If you have watched the 2016 Telugu hit Pelli Choopulu and its Hindi, Malayalam, and Tamil remakes – Mitron (2018), Vijay Superum Pournamiyum (2019), and Oh Manapenne (released just last month) respectively – you know the plot twist served shortly after the couple meet. Unlike those films though, these two marry right away and that is how the story kicks off.
Meenakshi is a form of the Hindu goddess Parvati, Sundareshwar is a form of Lord Shiva, and the lead couple’s accidental tryst is described by a prominent character as providence. Their coming together is thus presented in the film as a result of divine intervention in the city housing the historic Meenakshi Sundareshwarar Temple - a metaphor, as it turns out, for the writers' interpretation of marriage itself. (Note: The subtitles repeatedly use “Sundareshwarar” when characters on screen say “Sundareshwar”.)
At first, the narrative’s determinedly languid pace, the unusual decision to set a Hindi film in Tamil Nadu and not north India, the avoidance of caricatures coming as it does from Bollywood where a cringe-worthy stereotype of Tamilians and south Indians at large was once a staple, the sincere effort to detail Tamil culture (in particular through the shooting of the song 'Mann Kesar Kesar') and the quiet chemistry between the lead pair give Meenakshi Sundareshwar a certain charm. I am no fan of arranged marriages, or conventional marriage per se for that matter, but Sanya Malhotra and Abhimanyu Dassani (credited here as just Abhimanyu) are sweet together, and I found myself unexpectedly rooting for their characters’ relationship.
About an hour into Meenakshi Sundareshwar though, languor gives way to tedium when the film’s commitment to traditionalism is combined with a lack depth in the characterisation of the protagonists and the depiction of their evolution. The plot development that keeps them apart for months on end feels contrived, it soon becomes hard to figure out what makes him in particular tick, and ultimately it gets impossible to understand why on earth they remain with each other considering that they have nothing going for them.
It is evident – and a reflection of the Indian reality – that Sundareshwar expects Meenakshi to stay invested in their relationship despite his debatable contribution to sustain it. What kills the film though is the expectation that the audience too should stay invested simply because the leads are legally married. The initial attraction between them transcends the barrier of the screen, but once that dissipates, they become uninteresting and the film itself becomes dull.
Writer-director Vivek Soni’s Meenakshi Sundareshwar is designed as an exploration of an arranged marriage involving conservative families where the couple themselves are a blend of conservatism and modernity. It is a theme worth exploring, but the screenplay by Aarsh Vora and Soni does not have either intellectual complexity or novelty.
The weakness of the writing is especially stark when viewed in comparison with the Malayalam film Thinkalazhcha Nishchayam (The Engagement is on Monday) released last week, which is set entirely in the couple of days leading up to a betrothal featuring a reluctant bride. That film uses satire to poke holes in a social status quo, Meenakshi Sundareshwar asks no questions.

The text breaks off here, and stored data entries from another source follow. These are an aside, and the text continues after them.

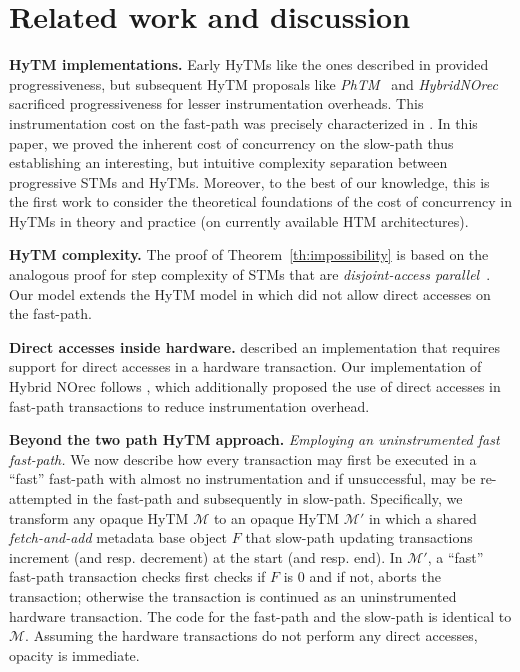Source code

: \section{Related work and discussion}
\label{sec:rel}
%
\vspace{1mm}\noindent\textbf{HyTM implementations.}
Early HyTMs like the ones described in \cite{damronhytm, kumarhytm} provided progressiveness, but
subsequent HyTM proposals like \emph{PhTM}~\cite{phasedtm} and \emph{HybridNOrec}~\cite{hybridnorec} sacrificed progressiveness for lesser instrumentation overheads.
This instrumentation cost on the fast-path was precisely characterized in \cite{htmdisc15}.
In this paper, we proved the inherent cost of concurrency on the slow-path thus establishing an interesting, but intuitive complexity separation between progressive STMs and HyTMs.
Moreover, to the best of our knowledge, this is the first work to consider the theoretical foundations of the cost of concurrency in HyTMs in theory and practice (on currently available HTM architectures).

\vspace{1mm}\noindent\textbf{HyTM complexity.}
The proof of Theorem~\ref{th:impossibility} is based on the analogous proof for step complexity of STMs that are \emph{disjoint-access parallel}~\cite{prog15-pact}.
Our model extends the HyTM model in \cite{hytm14disc} which did not allow direct accesses on the fast-path.

\vspace{1mm}\noindent\textbf{Direct accesses inside hardware.}
\cite{kumarhytm} described an implementation that requires support for direct accesses in a hardware transaction. 
Our implementation of Hybrid NOrec follows \cite{hynorecriegel}, which additionally proposed the use of direct accesses
in fast-path transactions to reduce instrumentation overhead. %

\vspace{1mm}\noindent\textbf{Beyond the two path HyTM approach.}
\vspace{1mm}\noindent\textit{Employing an uninstrumented fast fast-path.}
We now describe how every transaction may first be executed in a ``fast'' fast-path with almost no instrumentation
and if unsuccessful, may be re-attempted in the fast-path and subsequently in slow-path.
Specifically, we transform any opaque HyTM $\mathcal{M}$ to an opaque
HyTM $\mathcal{M}'$ in which a shared \emph{fetch-and-add} metadata base object $F$ that slow-path updating transactions
increment (and resp. decrement) at the start (and resp. end). In $\mathcal{M}'$, a ``fast'' fast-path transaction checks first checks if $F$ is $0$
and if not, aborts the transaction; otherwise the transaction is continued as an uninstrumented hardware transaction.
The code for the fast-path and the slow-path is identical to $\mathcal{M}$.
Assuming the hardware transactions do not perform any direct accesses, opacity is immediate.

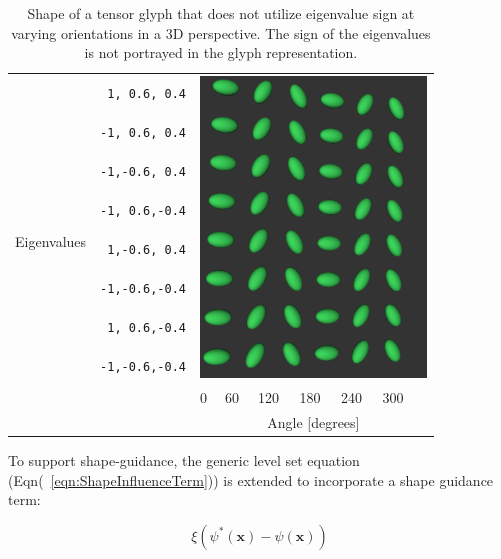 \documentclass{InsightArticle}
\begin{document}
\begin{table}[ht]
  \begin{tabular}{cc p{0.01cm}p{0.4cm}p{0.5cm}p{0.5cm}p{0.5cm}p{0.5cm}p{0.5cm}}
    \hline
    \multirow{9}{*}{Eigenvalues}
    &\texttt{ 1, 0.6, 0.4}&\multicolumn{7}{l}{\multirow{8}{*}{\includegraphics[width=6cm]{TensorGlyphMatrix}}} \\
    &\texttt{-1, 0.6, 0.4}& & & & & & & \\
    &\texttt{-1,-0.6, 0.4}& & & & & & & \\
    &\texttt{-1, 0.6,-0.4}& & & & & & & \\
    &\texttt{ 1,-0.6, 0.4}& & & & & & & \\
    &\texttt{-1,-0.6,-0.4}& & & & & & & \\
    &\texttt{ 1, 0.6,-0.4}& & & & & & & \\
    &\texttt{-1,-0.6,-0.4}& & & & & & & \\
    \hline
    \multicolumn{2}{c}{}& & 0 & 60 & 120 & 180 & 240 & 300 \\ [-1.1em]
    \multicolumn{2}{c}{}& \multicolumn{7}{c}{Angle [degrees]} \\
    \cline{3-9}
  \end{tabular}
  \caption{Shape of a tensor glyph that does not utilize eigenvalue sign at
    varying orientations in a 3D perspective. The sign of the eigenvalues is
    not portrayed in the glyph representation.}
  \label{tab:unsigned-flavors}
\end{table}


%
%


To support shape-guidance, the generic level set equation
(Eqn(~\ref{eqn:ShapeInfluenceTerm})) is extended to incorporate a shape guidance
term:

\begin{equation}
\label{eqn:ShapeInfluenceTerm}
\xi \left(\psi^{*}(\mathbf{x}) - \psi(\mathbf{x})\right)
\end{equation}




%
%



\end{document}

It may well be argued that this unquestioning acceptance of tradition accurately reflects most Indian homes. True enough, but if this film’s aim was to romanticise tradition, then its lack of energy and spark makes it a really bad ad for arranged marriages.
Strange, because the narrative starts off effectively. Despite the predictable confusion in the opening scenario, the talented ensemble cast and refreshing portrayal of the bride stand out. Meenakshi is smart but not an insensitive, brusque smart ass lacking social graces written to fit contemporary Bollywood’s trite conception of a modern, independent young woman (read: Tanu Weds Manu, Tanu Weds Manu Returns and the recent Haseen Dillruba).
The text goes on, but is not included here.